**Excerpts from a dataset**
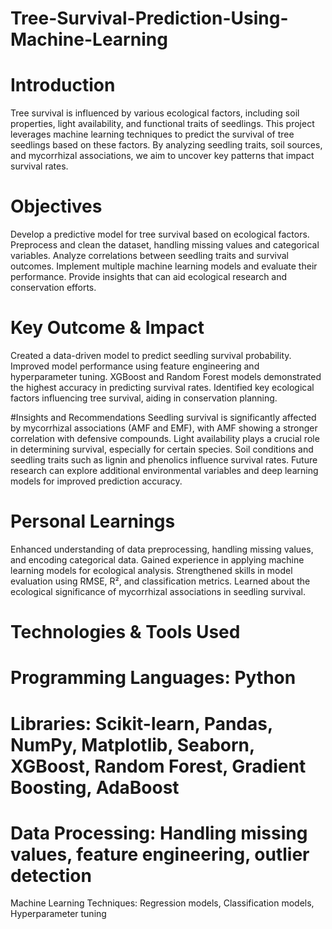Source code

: # Tree-Survival-Prediction-Using-Machine-Learning

# Introduction
Tree survival is influenced by various ecological factors, including soil properties, light availability, and functional traits of seedlings. This project leverages machine learning techniques to predict the survival of tree seedlings based on these factors. By analyzing seedling traits, soil sources, and mycorrhizal associations, we aim to uncover key patterns that impact survival rates.

# Objectives
Develop a predictive model for tree survival based on ecological factors.
Preprocess and clean the dataset, handling missing values and categorical variables.
Analyze correlations between seedling traits and survival outcomes.
Implement multiple machine learning models and evaluate their performance.
Provide insights that can aid ecological research and conservation efforts.

# Key Outcome & Impact
Created a data-driven model to predict seedling survival probability.
Improved model performance using feature engineering and hyperparameter tuning.
XGBoost and Random Forest models demonstrated the highest accuracy in predicting survival rates.
Identified key ecological factors influencing tree survival, aiding in conservation planning.

#Insights and Recommendations
Seedling survival is significantly affected by mycorrhizal associations (AMF and EMF), with AMF showing a stronger correlation with defensive compounds.
Light availability plays a crucial role in determining survival, especially for certain species.
Soil conditions and seedling traits such as lignin and phenolics influence survival rates.
Future research can explore additional environmental variables and deep learning models for improved prediction accuracy.

# Personal Learnings
Enhanced understanding of data preprocessing, handling missing values, and encoding categorical data.
Gained experience in applying machine learning models for ecological analysis.
Strengthened skills in model evaluation using RMSE, R², and classification metrics.
Learned about the ecological significance of mycorrhizal associations in seedling survival.

# Technologies & Tools Used
# Programming Languages: Python
# Libraries: Scikit-learn, Pandas, NumPy, Matplotlib, Seaborn, XGBoost, Random Forest, Gradient Boosting, AdaBoost
# Data Processing: Handling missing values, feature engineering, outlier detection
Machine Learning Techniques: Regression models, Classification models, Hyperparameter tuning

**WHAT YOU SHOULD DO**
Could you copy each line above exactly as written, minus any pictures?

**EXERCISE OUTPUT**
Source code

: # Tree-Survival-Prediction-Using-Machine-Learning

# Introduction
Tree survival is influenced by various ecological factors, including soil properties, light availability, and functional traits of seedlings. This project leverages machine learning techniques to predict the survival of tree seedlings based on these factors. By analyzing seedling traits, soil sources, and mycorrhizal associations, we aim to uncover key patterns that impact survival rates.

# Objectives
Develop a predictive model for tree survival based on ecological factors.
Preprocess and clean the dataset, handling missing values and categorical variables.
Analyze correlations between seedling traits and survival outcomes.
Implement multiple machine learning models and evaluate their performance.
Provide insights that can aid ecological research and conservation efforts.

# Key Outcome & Impact
Created a data-driven model to predict seedling survival probability.
Improved model performance using feature engineering and hyperparameter tuning.
XGBoost and Random Forest models demonstrated the highest accuracy in predicting survival rates.
Identified key ecological factors influencing tree survival, aiding in conservation planning.

#Insights and Recommendations
Seedling survival is significantly affected by mycorrhizal associations (AMF and EMF), with AMF showing a stronger correlation with defensive compounds.
Light availability plays a crucial role in determining survival, especially for certain species.
Soil conditions and seedling traits such as lignin and phenolics influence survival rates.
Future research can explore additional environmental variables and deep learning models for improved prediction accuracy.

# Personal Learnings
Enhanced understanding of data preprocessing, handling missing values, and encoding categorical data.
Gained experience in applying machine learning models for ecological analysis.
Strengthened skills in model evaluation using RMSE, R², and classification metrics.
Learned about the ecological significance of mycorrhizal associations in seedling survival.

# Technologies & Tools Used
# Programming Languages: Python
# Libraries: Scikit-learn, Pandas, NumPy, Matplotlib, Seaborn, XGBoost, Random Forest, Gradient Boosting, AdaBoost
# Data Processing: Handling missing values, feature engineering, outlier detection
Machine Learning Techniques: Regression models, Classification models, Hyperparameter tuning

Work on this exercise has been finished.